**TASK GOAL**
Go through the data below and gather each line containing "notifications".

Extracted records:

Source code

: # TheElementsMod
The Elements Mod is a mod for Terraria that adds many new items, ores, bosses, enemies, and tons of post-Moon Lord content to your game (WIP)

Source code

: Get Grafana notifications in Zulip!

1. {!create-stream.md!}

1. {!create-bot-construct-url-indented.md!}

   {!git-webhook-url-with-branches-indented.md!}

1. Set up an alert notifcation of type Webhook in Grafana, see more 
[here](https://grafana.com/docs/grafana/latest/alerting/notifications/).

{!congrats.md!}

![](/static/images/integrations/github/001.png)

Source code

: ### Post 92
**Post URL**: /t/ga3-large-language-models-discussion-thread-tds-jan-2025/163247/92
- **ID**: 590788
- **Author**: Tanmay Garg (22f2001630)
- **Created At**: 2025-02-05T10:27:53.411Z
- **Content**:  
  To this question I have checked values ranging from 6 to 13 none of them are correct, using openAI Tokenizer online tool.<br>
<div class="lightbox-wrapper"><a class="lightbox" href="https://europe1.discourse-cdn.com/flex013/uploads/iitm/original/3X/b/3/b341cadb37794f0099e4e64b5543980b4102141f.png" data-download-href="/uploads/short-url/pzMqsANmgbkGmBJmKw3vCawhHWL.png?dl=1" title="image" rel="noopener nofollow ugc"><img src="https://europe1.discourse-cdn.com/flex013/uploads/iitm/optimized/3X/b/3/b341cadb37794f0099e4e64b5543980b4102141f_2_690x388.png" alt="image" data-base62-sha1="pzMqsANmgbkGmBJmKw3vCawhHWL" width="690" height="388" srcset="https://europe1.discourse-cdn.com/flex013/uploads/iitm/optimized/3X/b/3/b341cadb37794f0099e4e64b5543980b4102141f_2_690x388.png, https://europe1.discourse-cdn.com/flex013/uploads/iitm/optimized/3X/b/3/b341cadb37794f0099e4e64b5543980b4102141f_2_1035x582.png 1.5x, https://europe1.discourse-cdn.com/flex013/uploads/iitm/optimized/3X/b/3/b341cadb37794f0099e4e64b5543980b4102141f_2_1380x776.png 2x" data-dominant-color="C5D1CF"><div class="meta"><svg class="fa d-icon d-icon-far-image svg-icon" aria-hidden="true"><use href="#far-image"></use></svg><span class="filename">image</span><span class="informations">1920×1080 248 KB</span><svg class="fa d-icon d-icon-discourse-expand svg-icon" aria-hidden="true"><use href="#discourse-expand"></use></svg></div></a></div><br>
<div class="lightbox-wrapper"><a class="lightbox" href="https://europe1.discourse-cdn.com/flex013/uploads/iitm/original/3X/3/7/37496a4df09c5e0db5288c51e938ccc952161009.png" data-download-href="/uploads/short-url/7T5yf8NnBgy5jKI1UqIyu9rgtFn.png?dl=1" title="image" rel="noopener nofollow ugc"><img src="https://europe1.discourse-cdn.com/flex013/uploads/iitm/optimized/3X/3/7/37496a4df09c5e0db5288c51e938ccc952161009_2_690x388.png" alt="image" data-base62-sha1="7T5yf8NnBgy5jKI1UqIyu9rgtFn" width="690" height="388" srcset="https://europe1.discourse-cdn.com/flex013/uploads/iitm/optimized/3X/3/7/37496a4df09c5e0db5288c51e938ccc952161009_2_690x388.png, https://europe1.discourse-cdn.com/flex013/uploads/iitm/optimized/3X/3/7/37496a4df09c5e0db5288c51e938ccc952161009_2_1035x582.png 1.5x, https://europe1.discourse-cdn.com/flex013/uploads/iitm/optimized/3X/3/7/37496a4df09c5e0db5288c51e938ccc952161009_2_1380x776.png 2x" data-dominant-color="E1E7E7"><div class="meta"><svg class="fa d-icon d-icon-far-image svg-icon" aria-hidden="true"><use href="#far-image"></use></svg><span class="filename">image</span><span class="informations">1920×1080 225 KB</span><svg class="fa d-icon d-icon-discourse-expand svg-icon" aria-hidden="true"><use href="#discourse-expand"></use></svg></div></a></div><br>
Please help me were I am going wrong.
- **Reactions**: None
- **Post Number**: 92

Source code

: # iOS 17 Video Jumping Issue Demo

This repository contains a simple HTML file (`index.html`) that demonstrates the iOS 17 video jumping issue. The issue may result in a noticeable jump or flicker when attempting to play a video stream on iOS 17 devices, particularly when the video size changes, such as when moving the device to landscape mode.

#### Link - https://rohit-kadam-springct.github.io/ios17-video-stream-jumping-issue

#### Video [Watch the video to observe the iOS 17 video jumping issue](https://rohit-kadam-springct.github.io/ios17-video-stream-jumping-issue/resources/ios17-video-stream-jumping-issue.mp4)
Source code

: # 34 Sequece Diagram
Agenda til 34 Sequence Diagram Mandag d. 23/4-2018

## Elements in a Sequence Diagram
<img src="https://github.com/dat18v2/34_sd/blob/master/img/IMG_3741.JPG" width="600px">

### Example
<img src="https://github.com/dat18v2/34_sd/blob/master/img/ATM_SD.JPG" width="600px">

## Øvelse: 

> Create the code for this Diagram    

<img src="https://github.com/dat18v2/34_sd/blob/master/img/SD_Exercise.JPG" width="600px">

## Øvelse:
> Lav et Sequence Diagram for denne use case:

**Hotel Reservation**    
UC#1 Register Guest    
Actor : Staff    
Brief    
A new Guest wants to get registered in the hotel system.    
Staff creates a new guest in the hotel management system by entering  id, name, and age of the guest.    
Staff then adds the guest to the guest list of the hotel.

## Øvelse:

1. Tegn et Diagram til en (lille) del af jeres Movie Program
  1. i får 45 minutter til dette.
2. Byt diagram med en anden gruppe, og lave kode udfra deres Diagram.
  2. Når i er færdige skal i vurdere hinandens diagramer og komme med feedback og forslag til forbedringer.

**OUTPUT OF THE EXERCISE**
: Get Grafana notifications in Zulip!
[here](https://grafana.com/docs/grafana/latest/alerting/notifications/).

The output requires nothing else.